Tristetraprolin (tristetraprolin, TTP, ZFP36, encoded by the ZFP36 gene) is an RNA-binding protein (RBP) involved in post-transcriptional regulation of gene expression via degradation of target mRNAs. It is considered one of the key regulators of many cellular processes associated with malignancy. Approximately 15% of mRNAs contain AU-rich elements (AREs) in their 3'-untranslated regions (3'-UTRs) and may be regulated by RNA-binding proteins, one of which is TTP. It has been shown that TTP expression is significantly dysregulated in various types of cancer, including breast cancer (BC), and its involvement in the degradation of mRNAs associated with migration and invasion has been demonstrated. However, there is insufficient data on the impact of TTP on the expression of cytoskeleton-associated genes.

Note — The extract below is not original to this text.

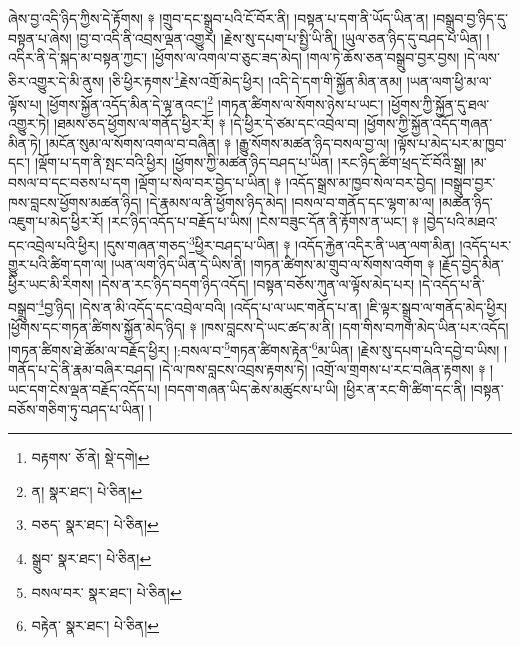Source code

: ཞེས་བྱ་འདི་ཉིད་ཀྱིས་དེ་རྟོགས། ༈ །གྲུབ་དང་སྒྲུབ་པའི་ངོ་བོར་ནི། །བསྟན་པ་དག་ནི་ཡོད་ཡིན་ན། །བསྒྲུབ་བྱ་ཉིད་དུ་བསྟན་པ་ཞེས། །བྱ་བ་འདི་ནི་འབྲས་ལྡན་འགྱུར། །རྗེས་སུ་དཔག་པ་སྤྱི་ཡི་ནི། །ཡུལ་ཅན་ཉིད་དུ་བཤད་པ་ཡིན། །འདིར་ནི་དེ་སྐད་མ་བསྟན་ཀྱང་། །ཕྱོགས་ལ་འགལ་བ་ཅུང་ཟད་མེད། །གལ་ཏེ་ཆོས་ཅན་བསྒྲུབ་བྱར་བྱས། །དེ་ལས་ཅིར་འགྱུར་དེ་མི་ནུས། །ཅི་ཕྱིར་རྟགས་\footnote{བརྟགས་  ཅོ་ནེ།  སྡེ་དགེ། }རྗེས་འགྲོ་མེད་ཕྱིར། །འདི་དེ་དག་གི་སྐྱོན་མིན་ནམ། །ཡན་ལག་ཕྱི་མ་ལ་ལྟོས་པ། །ཕྱོགས་སྐྱོན་འདོད་མིན་དེ་ལྟ་ནའང་།\footnote{ན།  སྣར་ཐང་།  པེ་ཅིན། } །གཏན་ཚིགས་ལ་སོགས་ཉེས་པ་ཡང་། །ཕྱོགས་ཀྱི་སྐྱོན་དུ་ཐལ་འགྱུར་ཏེ། །ཐམས་ཅད་ཕྱོགས་ལ་གནོད་ཕྱིར་རོ། ༈ །དེ་ཕྱིར་དེ་ཙམ་དང་འབྲེལ་བ། །ཕྱོགས་ཀྱི་སྐྱོན་འདོད་གཞན་མིན་ཏེ། །མངོན་སུམ་ལ་སོགས་འགལ་བ་བཞིན། ༈ །རྒྱུ་སོགས་མཚན་ཉིད་བསལ་བྱ་ལ། །ལྟོས་པ་མེད་པར་མ་ཁྱབ་དང་། །ལྡོག་པ་དག་ནི་སྤང་བའི་ཕྱིར། །ཕྱོགས་ཀྱི་མཚན་ཉིད་བཤད་པ་ཡིན། །རང་ཉིད་ཚིག་ཕྲད་ངོ་བོའི་སྒྲ། །མ་བསལ་བ་དང་བཅས་པ་དག །ལྡོག་པ་སེལ་བར་བྱེད་པ་ཡིན། ༈ །འདོད་སྒྲས་མ་ཁྱབ་སེལ་བར་བྱེད། །བསྒྲུབ་བྱར་ཁས་བླངས་ཕྱོགས་མཚན་ཉིད། །དེ་རྣམས་ལ་ནི་ཕྱོགས་ཉིད་མེད། །བསལ་བ་གནོད་དང་ལྷག་མ་ལ། །མཚན་ཉིད་འཇུག་པ་མེད་ཕྱིར་རོ། །རང་ཉིད་འདོད་པ་བརྗོད་པ་ཡིས། །ངེས་བཟུང་དོན་ནི་རྟོགས་ན་ཡང་། ༈ །བྱེད་པའི་མཐའ་དང་འབྲེལ་པའི་ཕྱིར། །དུས་གཞན་གཅད་\footnote{བཅད་  སྣར་ཐང་།  པེ་ཅིན། }ཕྱིར་བཤད་པ་ཡིན། ༈ །འདོད་རྐྱེན་འདིར་ནི་ཡན་ལག་མིན། །འདོད་པར་གྱུར་པའི་ཚིག་དག་ལ། །ཡན་ལག་ཉིད་ཡིན་དེ་ཡིས་ནི། །གཏན་ཚིགས་མ་གྲུབ་ལ་སོགས་འགོག ༈ །རྗོད་བྱེད་མིན་ཕྱིར་ཡང་མི་རིགས། །དེས་ན་རང་ཉིད་བདག་ཉིད་འདོད། །བསྟན་བཅོས་ཀུན་ལ་ལྟོས་མེད་པར། །དེ་འདོད་པ་ནི་བསྒྲུབ་\footnote{སྒྲུབ་  སྣར་ཐང་།  པེ་ཅིན། }བྱ་ཉིད། །དེས་ན་མི་འདོད་དང་འབྲེལ་བའི། །འདོད་པ་ལ་ཡང་གནོད་པ་ན། །ཇི་ལྟར་སྒྲུབ་ལ་གནོད་མེད་ཕྱིར། །ཕྱོགས་དང་གཏན་ཚིགས་སྐྱོན་མེད་ཉིད། ༈ །ཁས་བླངས་དེ་ཡང་ཚད་མ་ནི། །དག་གིས་བཀག་མེད་ཡིན་པར་འདོད། །གཏན་ཚིགས་ཐེ་ཚོམ་ལ་བརྗོད་ཕྱིར། །:བསལ་བ་\footnote{བསལ་བར་  སྣར་ཐང་།  པེ་ཅིན། }གཏན་ཚིགས་རྟེན་\footnote{བརྟེན་  སྣར་ཐང་།  པེ་ཅིན། }མ་ཡིན། །རྗེས་སུ་དཔག་པའི་དབྱེ་བ་ཡིས། །གནོད་པ་དེ་ནི་རྣམ་བཞིར་བཤད། །དེ་ལ་ཁས་བླངས་འབྲས་རྟགས་ཏེ། །འགྲོ་ལ་གྲགས་པ་རང་བཞིན་རྟགས། ༈ །ཡང་དག་ངེས་ལྡན་བརྗོད་འདོད་པ། །བདག་གཞན་ཡིད་ཆེས་མཚུངས་པ་ཡི། །ཕྱིར་ན་རང་གི་ཚིག་དང་ནི། །བསྟན་བཅོས་གཅིག་ཏུ་བཤད་པ་ཡིན། །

The study aimed to investigate the effects of TTP overexpression on the expression of cytoskeleton-associated genes SH3PXD2A, SH3PXD2B, CTTN, WIPF1, and WASL in the context of cell motility and invasion in a triple-negative breast cancer (TNBC) model, investigate the effects of doxorubicin on the expression of these genes and cell mobility, and evaluate the potential use of TTP as a biomarker in BC.
In this study, 49 transcript variants of genes involved in migration and invasion were analyzed in silico, and it was found that 24 of them contain AREs in their 3'-UTRs. Additionally, in silico analysis of the probability of TTP binding to mRNAs of SH3PXD2A, SH3PXD2B, CTTN, WIPF1, and WASL revealed a high probability of binding. To investigate the effect of TTP on the expression of target genes, a cell line MDA-MB-231, representing a highly invasive triple-negative breast cancer subtype (TNBC), with constitutive overexpression of ZFP36 was generated. Real-time quantitative PCR revealed that ZFP36 overexpression reduced SH3PXD2A and CTTN mRNA levels, while SH3PXD2B mRNA levels increased.
Further investigation via confocal microscopy revealed that MDA-MB-231 cells with TTP overexpression had significantly reduced cell areas compared to wild-type cells, but their shape remained unchanged. Additionally, the cells exhibited shorter and wider actin filaments as well as increased cortical actin intensity, suggesting a dysregulation in filament organization. Moreover, time-lapse live-cell imaging revealed that modified cells had decreased motility and directed movement capacity and demonstrated reduced invasive potential. Therefore, the data presented support existing research and expand current knowledge about potential direct or indirect roles of TTP in inhibiting metastasis.
Analysis of breast cancer tissue samples of different types revealed that ZFP36 expression was significantly higher in tumors of all types compared to adjacent tissues. Notably, ZFP36 levels were significantly higher in HER2-enriched tumors compared to other types. Additionally, the median survival in a cohort of patients with luminal B subtype breast cancer was significantly higher in the group with high ZFP36 expression, while an opposite correlation was observed in the cohort of HER+ patients. The data obtained in this study indicate that TTP cannot be used as a purely positive prognostic marker for breast cancer patients, at least for those with TNBC, as its high levels correlate with both favorable and unfavorable prognoses.
The study also demonstrated the possibility of inducing ZFP36 expression with clinically relevant concentrations of doxorubicin (DXR) (0.1, 0.5, and 1.0 µM). It was shown that DXR induces ZFP36 expression in a dose-dependent manner and dysregulates the expression of target cytoskeleton-associated genes. In the MCF7 cell line, the maximum level of TTP was found to be twice as high as in intact cells, while in the MDA-MB-231 cell line, it was 15 times higher. Whether such a sharp and significant increase in TTP levels occurs in vivo remains unclear, and further research is needed to investigate this effect in clinical settings. Additionally, it was shown that DXR decreases the motility of MDA-MB-231 cells in a dose-dependent manner and causes significant changes in their area, shape, and actin filament organization. The data obtained may limit the use of TTP as a purely positive prognostic marker for BC patients, particularly those with the TNBC, and expand current understanding of the effects of doxorubicin on the cytoskeleton.
The presented results expand the understanding of the impact of TTP on the invasive potential of triple-negative breast cancer cells, uncover new potential aspects of its role as a regulator of morphology and motility in these cells, describe changes in the expression of cytoskeleton-associated genes SH3PXD2A, SH3PXD2B, and CTTN under the influence of constitutive TTP overexpression in TNBC cells and DXR treatment, and highlight the controversial application of TTP as a purely positive prognostic biomarker in breast cancer.